Whitten expressed concern for the safety of those currently without permanent housing. In 2012, he went on a 55-day hunger strike to bring attention to the Right 2 Dream Too homeless camp. During his work as executive director for the Q Center, he said he saw firsthand that trans women especially are a vulnerable and often under-served or even ignored segment of the homeless population.

“In my opinion, what gets missed is that we do not listen to people who are stuck on the street,”

Whitten said, suggesting “cost-effective, responsibly-governed campsites, that have given people safety and stability” as a pipeline to get them into safe and secure housing.

Businesses Taxed

The measure ultimately received the support of Business for a Better Portland, a more than 400-member local alliance.

“This is not the time to resist action on this critical issue with tight-fisted arguments about tax rates,” the organization’s executive director Ashley Henry told the Metro Council on Feb. 13. “To those who would argue that a tax on high-income earners would negatively impact businesses ability to recruit and retain talent, I’d like to offer a different perspective.
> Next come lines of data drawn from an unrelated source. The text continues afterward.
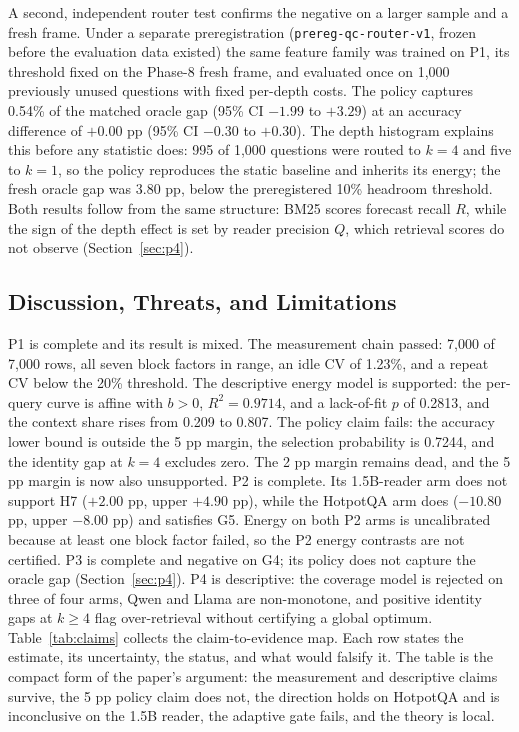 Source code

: \documentclass[a4paper,fleqn]{cas-sc}
\begin{document}
A second, independent router test confirms the negative on a larger sample and a fresh frame. Under a separate preregistration (\texttt{prereg-qc-router-v1}, frozen before the evaluation data existed) the same feature family was trained on P1, its threshold fixed on the Phase-8 fresh frame, and evaluated once on 1{,}000 previously unused questions with fixed per-depth costs. The policy captures 0.54\% of the matched oracle gap (95\% CI $-1.99$ to $+3.29$) at an accuracy difference of $+0.00$ pp (95\% CI $-0.30$ to $+0.30$). The depth histogram explains this before any statistic does: 995 of 1{,}000 questions were routed to $k=4$ and five to $k=1$, so the policy reproduces the static baseline and inherits its energy; the fresh oracle gap was 3.80 pp, below the preregistered 10\% headroom threshold. Both results follow from the same structure: BM25 scores forecast recall $R$, while the sign of the depth effect is set by reader precision $Q$, which retrieval scores do not observe (Section~\ref{sec:p4}).

\subsection{Discussion, Threats, and Limitations}\label{sec:discussion}\label{sec:discussion-body}\label{sec:threats}\label{sec:limitations}\label{sec:status}

P1 is complete and its result is mixed. The measurement chain passed: 7{,}000 of 7{,}000 rows, all seven block factors in range, an idle CV of 1.23\%, and a repeat CV below the 20\% threshold. The descriptive energy model is supported: the per-query curve is affine with $b>0$, $R^{2}=0.9714$, and a lack-of-fit $p$ of 0.2813, and the context share rises from 0.209 to 0.807. The policy claim fails: the accuracy lower bound is outside the 5 pp margin, the selection probability is 0.7244, and the identity gap at $k=4$ excludes zero. The 2 pp margin remains dead, and the 5 pp margin is now also unsupported. P2 is complete. Its 1.5B-reader arm does not support H7 ($+2.00$ pp, upper $+4.90$ pp), while the HotpotQA arm does ($-10.80$ pp, upper $-8.00$ pp) and satisfies G5. Energy on both P2 arms is uncalibrated because at least one block factor failed, so the P2 energy contrasts are not certified. P3 is complete and negative on G4; its policy does not capture the oracle gap (Section~\ref{sec:p4}). P4 is descriptive: the coverage model is rejected on three of four arms, Qwen and Llama are non-monotone, and positive identity gaps at $k\ge4$ flag over-retrieval without certifying a global optimum. Table~\ref{tab:claims} collects the claim-to-evidence map. Each row states the estimate, its uncertainty, the status, and what would falsify it. The table is the compact form of the paper's argument: the measurement and descriptive claims survive, the 5 pp policy claim does not, the direction holds on HotpotQA and is inconclusive on the 1.5B reader, the adaptive gate fails, and the theory is local.
\end{document}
Economic vitality depends on our region’s ability to market itself as a wonderful place to live, a wonderful place to visit, a wonderful place to work and do business. But it’s hard to convince people that all these things are true when so many people are visibly in crisis all around us.” 

But not all of the business community is supportive. On Saturday, OPB reported that a group calling itself the Alliance for an Affordable Metro filed a challenge to the proposal in Multnomah County Circuit Court, calling it vague and inaccurate.

In response, HereTogether campaign manager Angela Martin issued a response saying the challenge was “neither the work of a meaningful coalition nor a Metro-based organization.”

“It is an alliance of irresponsible anti-tax forces who don't care about crafting a solution to homelessness because their work is in Salem,” Martin continued. “All they are announcing today is that they proudly have the ability to hire a lawyer and don't prioritize solving homelessness in Portland the way thousands of local businesses of all sizes do."